# Hyside Outiftter VS NRS Expedition



## cataraftgirl (Jun 5, 2009)

I don't have personal experience with the NRS, but I did get a Hyside Outfitter raft this season. They both are hypalon and the fabric is about the same denier on both (1670-NRS, 1680-Hyside). I took the thwarts out as soon as I got the boat because I will only use it with a frame. The thwarts weren't too hard to remove, just took a firm pull to get the pins out. The Hysides have urethane bottom chafers which I like. I have had several Maravia catarafts, so I know how tough urethane is. So far I have no complaints about my Hyside. It appears sturdy and well made. The Hyside was about $900 less than the same size NRS Expedition, wider, lighter weight, and came with free shipping. The NRS Expedition does have a longer warranty.


----------



## Paul the Kayaker (Nov 7, 2004)

Hey thanks for your reply to my post, so do you think the 900 more for the NRS is justified? Are they tougher? I mean it seems like the NRS boats have more rubber on the bottom, but its soft sticky penl orca or whatever they call it. The Hysides do have the tough urethane chaffers on the bottom of the tubes, but is the bottom of the floor reinforced as well? 

Also I think I sent you a PM but not sure, would you be willing to sell one thwart since you wont be using them? Did you have 3 or 2 with your boat? I'd buy both if you really didnt need them. PM me and we can chat.


----------



## cataraftgirl (Jun 5, 2009)

Paul the Kayaker said:


> Hey thanks for your reply to my post, so do you think the 900 more for the NRS is justified? Are they tougher? I mean it seems like the NRS boats have more rubber on the bottom, but its soft sticky penl orca or whatever they call it. The Hysides do have the tough urethane chaffers on the bottom of the tubes, but is the bottom of the floor reinforced as well?
> 
> Also I think I sent you a PM but not sure, would you be willing to sell one thwart since you wont be using them? Did you have 3 or 2 with your boat? I'd buy both if you really didnt need them. PM me and we can chat.
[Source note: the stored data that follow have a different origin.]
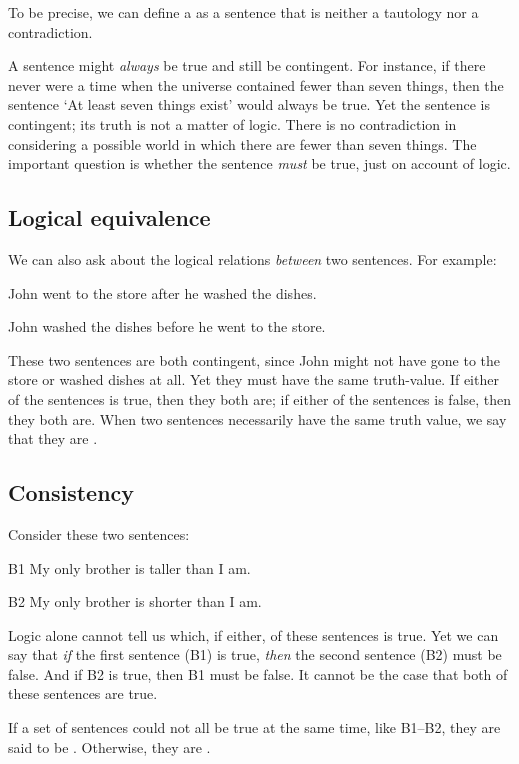 To be precise, we can define a  as a sentence that is neither a tautology nor a contradiction.

A sentence might \emph{always} be true and still be contingent. For instance, if there never were a time when the universe contained fewer than seven things, then the sentence `At least seven things exist' would always be true. Yet the sentence is contingent; its truth is not a matter of logic. There is no contradiction in considering a possible world in which there are fewer than seven things. The important question is whether the sentence \emph{must} be true, just on account of logic.

\subsection{Logical equivalence}
We can also ask about the logical relations \emph{between} two sentences. For example:
\begin{earg}
\item[] John went to the store after he washed the dishes.
\item[] John washed the dishes before he went to the store.
\end{earg}
These two sentences are both contingent, since John might not have gone to the store or washed dishes at all. Yet they must have the same truth-value. If either of the sentences is true, then they both are; if either of the sentences is false, then they both are. When two sentences necessarily have the same truth value, we say that they are .

\subsection{Consistency}
Consider these two sentences:
\begin{ekey}
\item[B1] My only brother is taller than I am.
\item[B2] My only brother is shorter than I am.
\end{ekey}
Logic alone cannot tell us which, if either, of these sentences is true. Yet we can say that \emph{if} the first sentence (B1) is true, \emph{then} the second sentence (B2) must be false. And if B2 is true, then B1 must be false. It cannot be the case that both of these sentences are true.

If a set of sentences could not all be true at the same time, like B1--B2, they are said to be . Otherwise, they are .

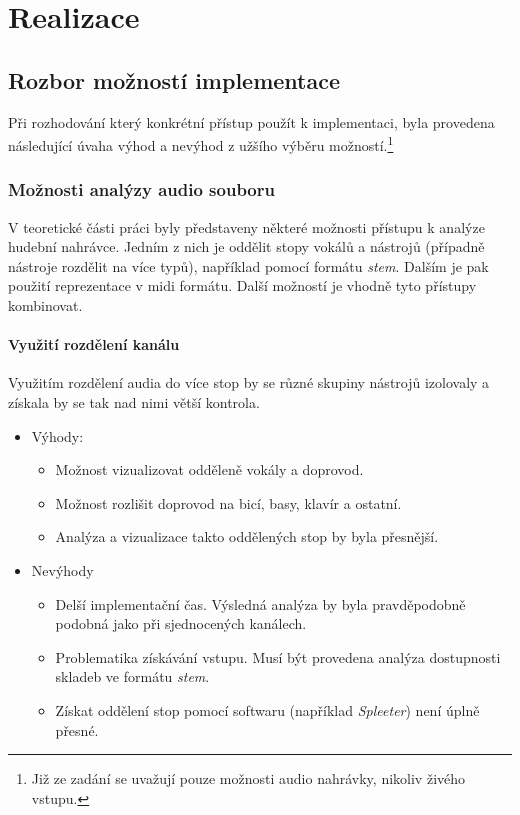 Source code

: \documentclass[thesis=B, czech]{FITthesis}[2019/03/06]
\begin{document}

\part{Realizace}

\chapter{Rozbor možností implementace}

Při rozhodování který konkrétní přístup použít k implementaci, byla provedena následující úvaha výhod a nevýhod z užšího výběru možností.\footnote{Již ze zadání se uvažují pouze možnosti audio nahrávky, nikoliv živého vstupu.}

\section{Možnosti analýzy audio souboru}

V teoretické části práci byly představeny některé možnosti přístupu k analýze hudební nahrávce. Jedním z nich je oddělit stopy vokálů a nástrojů (případně nástroje rozdělit na více typů), například pomocí formátu \textit{stem}. Dalším je pak použití reprezentace v \gls{midi} formátu. Další možností je vhodně tyto přístupy kombinovat.

\subsection*{Využití rozdělení kanálu}

Využitím rozdělení audia do více stop by se různé skupiny nástrojů izolovaly a získala by se tak nad nimi větší kontrola.

\begin{itemize}
    \item Výhody:
        \begin{itemize}
            \item Možnost vizualizovat odděleně vokály a doprovod. 
            \item Možnost rozlišit doprovod na bicí, basy, klavír a ostatní.
            \item Analýza a vizualizace takto oddělených stop by byla přesnější.
        \end{itemize}
    \item Nevýhody
        \begin{itemize}
            \item Delší implementační čas. Výsledná analýza by byla pravděpodobně podobná jako při sjednocených kanálech.
            \item Problematika získávání vstupu. Musí být provedena analýza dostupnosti skladeb ve formátu \textit{stem}.
            \item Získat oddělení stop pomocí softwaru (například \textit{Spleeter}) není úplně přesné.
        \end{itemize}
\end{itemize}
\end{document}
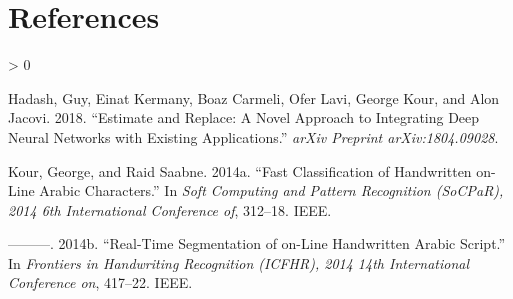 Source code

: \documentclass{article}
\newlength{\cslhangindent}
\newenvironment{CSLReferences}[2] %
 {%
  \setlength{\parindent}{0pt}
  \ifodd #1 \everypar{\setlength{\hangindent}{\cslhangindent}}\ignorespaces\fi
  \ifnum #2 > 0
  \setlength{\parskip}{#2\baselineskip}
  \fi
 }%
 {}
\begin{document}
\hypertarget{references}{%
\section*{References}\label{references}}

\hypertarget{refs}{}
\begin{CSLReferences}{1}{0}
\leavevmode\hypertarget{ref-hadash2018estimate}{}%
Hadash, Guy, Einat Kermany, Boaz Carmeli, Ofer Lavi, George Kour, and Alon Jacovi. 2018. {``Estimate and Replace: A Novel Approach to Integrating Deep Neural Networks with Existing Applications.''} \emph{arXiv Preprint arXiv:1804.09028}.

\leavevmode\hypertarget{ref-kour2014fast}{}%
Kour, George, and Raid Saabne. 2014a. {``Fast Classification of Handwritten on-Line Arabic Characters.''} In \emph{Soft Computing and Pattern Recognition (SoCPaR), 2014 6th International Conference of}, 312--18. IEEE.

\leavevmode\hypertarget{ref-kour2014real}{}%
---------. 2014b. {``Real-Time Segmentation of on-Line Handwritten Arabic Script.''} In \emph{Frontiers in Handwriting Recognition (ICFHR), 2014 14th International Conference on}, 417--22. IEEE.

\end{CSLReferences}



\end{document}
My catarafts have mostly been Maravias which are urethane, so I really like the urethane on the Hyside. Tough stuff and it helps slide over rocks better. I really don't know anything about NRS boats. I don't know anyone personally who owns one. I will keep my thwarts in case I ever have the need to use the 12 ft raft as a paddle raft, and for resale value if I ever sell the raft.
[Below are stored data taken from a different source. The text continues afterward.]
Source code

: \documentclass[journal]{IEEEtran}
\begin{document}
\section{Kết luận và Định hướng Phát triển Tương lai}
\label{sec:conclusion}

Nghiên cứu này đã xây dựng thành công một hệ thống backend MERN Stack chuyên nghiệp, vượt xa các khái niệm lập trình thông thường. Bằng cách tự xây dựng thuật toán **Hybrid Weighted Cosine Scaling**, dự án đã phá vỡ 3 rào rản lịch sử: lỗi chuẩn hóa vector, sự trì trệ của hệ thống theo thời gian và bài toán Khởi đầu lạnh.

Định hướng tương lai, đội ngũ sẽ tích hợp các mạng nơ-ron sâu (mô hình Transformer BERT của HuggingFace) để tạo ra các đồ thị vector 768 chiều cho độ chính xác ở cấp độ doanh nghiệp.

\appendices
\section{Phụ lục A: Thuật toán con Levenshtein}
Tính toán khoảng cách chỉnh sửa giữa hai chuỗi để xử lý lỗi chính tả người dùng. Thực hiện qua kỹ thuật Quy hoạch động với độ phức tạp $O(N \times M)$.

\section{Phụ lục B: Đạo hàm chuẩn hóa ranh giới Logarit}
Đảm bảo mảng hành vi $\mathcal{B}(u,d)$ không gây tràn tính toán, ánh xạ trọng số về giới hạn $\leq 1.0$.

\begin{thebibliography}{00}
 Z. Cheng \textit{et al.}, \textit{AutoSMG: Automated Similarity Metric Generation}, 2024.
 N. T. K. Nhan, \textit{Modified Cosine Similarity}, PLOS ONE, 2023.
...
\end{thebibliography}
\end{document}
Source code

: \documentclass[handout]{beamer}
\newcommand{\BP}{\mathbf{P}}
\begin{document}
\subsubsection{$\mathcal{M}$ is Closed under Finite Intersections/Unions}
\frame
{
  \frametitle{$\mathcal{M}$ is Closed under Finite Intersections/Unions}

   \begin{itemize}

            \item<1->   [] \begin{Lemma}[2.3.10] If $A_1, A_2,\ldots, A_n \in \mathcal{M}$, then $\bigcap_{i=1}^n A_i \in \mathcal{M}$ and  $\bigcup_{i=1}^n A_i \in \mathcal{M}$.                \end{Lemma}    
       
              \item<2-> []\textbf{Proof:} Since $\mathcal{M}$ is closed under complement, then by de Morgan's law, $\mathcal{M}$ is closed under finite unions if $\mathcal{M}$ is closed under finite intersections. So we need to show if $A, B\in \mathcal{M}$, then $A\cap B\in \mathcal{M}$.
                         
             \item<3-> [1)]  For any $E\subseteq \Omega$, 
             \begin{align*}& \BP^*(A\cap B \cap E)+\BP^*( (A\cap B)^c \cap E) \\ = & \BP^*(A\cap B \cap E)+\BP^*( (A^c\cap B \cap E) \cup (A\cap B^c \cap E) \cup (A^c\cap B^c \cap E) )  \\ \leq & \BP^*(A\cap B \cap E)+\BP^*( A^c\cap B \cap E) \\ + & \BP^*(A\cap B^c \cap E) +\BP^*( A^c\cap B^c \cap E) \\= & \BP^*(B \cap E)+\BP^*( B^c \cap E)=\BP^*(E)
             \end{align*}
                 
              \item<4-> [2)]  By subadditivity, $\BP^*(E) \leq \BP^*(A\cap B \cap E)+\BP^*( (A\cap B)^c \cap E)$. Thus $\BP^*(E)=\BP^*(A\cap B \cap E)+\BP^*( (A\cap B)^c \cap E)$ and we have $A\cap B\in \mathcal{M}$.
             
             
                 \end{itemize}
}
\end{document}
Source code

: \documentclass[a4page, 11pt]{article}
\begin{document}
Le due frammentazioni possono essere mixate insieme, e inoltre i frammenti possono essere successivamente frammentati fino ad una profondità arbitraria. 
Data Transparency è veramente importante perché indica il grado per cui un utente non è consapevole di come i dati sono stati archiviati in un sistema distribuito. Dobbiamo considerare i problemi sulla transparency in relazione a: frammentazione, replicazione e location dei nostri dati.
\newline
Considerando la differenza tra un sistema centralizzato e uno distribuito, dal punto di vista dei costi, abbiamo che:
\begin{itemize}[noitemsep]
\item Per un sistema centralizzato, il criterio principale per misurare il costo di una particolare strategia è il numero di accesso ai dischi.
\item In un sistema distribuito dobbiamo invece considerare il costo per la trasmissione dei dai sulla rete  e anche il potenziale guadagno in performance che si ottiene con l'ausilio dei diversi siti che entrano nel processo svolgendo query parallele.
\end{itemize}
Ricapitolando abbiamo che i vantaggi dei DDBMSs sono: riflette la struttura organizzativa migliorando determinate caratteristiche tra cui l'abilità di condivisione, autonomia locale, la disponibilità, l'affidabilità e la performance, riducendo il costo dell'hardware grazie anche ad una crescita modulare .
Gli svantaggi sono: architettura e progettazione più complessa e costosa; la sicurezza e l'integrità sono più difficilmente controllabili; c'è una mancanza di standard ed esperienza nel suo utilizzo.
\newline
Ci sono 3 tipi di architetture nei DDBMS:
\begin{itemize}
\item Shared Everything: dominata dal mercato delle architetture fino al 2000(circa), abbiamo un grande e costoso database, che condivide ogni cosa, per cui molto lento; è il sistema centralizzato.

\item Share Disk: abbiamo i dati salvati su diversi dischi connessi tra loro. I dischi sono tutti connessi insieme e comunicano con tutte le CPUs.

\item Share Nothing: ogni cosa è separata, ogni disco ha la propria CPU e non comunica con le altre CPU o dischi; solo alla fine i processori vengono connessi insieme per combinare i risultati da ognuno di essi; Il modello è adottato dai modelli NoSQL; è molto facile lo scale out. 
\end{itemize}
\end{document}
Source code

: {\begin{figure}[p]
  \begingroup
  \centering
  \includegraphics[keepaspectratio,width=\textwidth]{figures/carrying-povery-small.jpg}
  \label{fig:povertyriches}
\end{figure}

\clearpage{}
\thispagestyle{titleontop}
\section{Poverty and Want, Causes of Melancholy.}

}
Right now I am debating selling my 14 ft. cat and getting a 14 ft. raft. My top contenders at the moment are Hyside and Sotar. I'll base my final decision on specs/dimensions, weight, availability, and price.

Hopefully an NRS owner will see this thread and chime in with their observations.


----------



## Trout Hunter (Jun 4, 2013)

Hey CG, saw you broke your leg. How'd you do that?


----------



## cataraftgirl (Jun 5, 2009)

Trout Hunter said:


> Hey CG, saw you broke your leg. How'd you do that?


I'm fine on the river, but not so good on dry land. I slipped and fell walking into a restaurant for lunch. Broke the femur just above my previous knee replacement. Huge bummer. Ruined my summer plans for sure. Maybe back on the water in the fall? At least I got a Deso trip with my new little raft in before I wiped out.


----------



## Trout Hunter (Jun 4, 2013)

Dang. Sorry about that. I see you fly fish. Can you wade or is that out too?


----------



## cataraftgirl (Jun 5, 2009)

Trout Hunter said:


> Dang. Sorry about that. I see you fly fish. Can you wade or is that out too?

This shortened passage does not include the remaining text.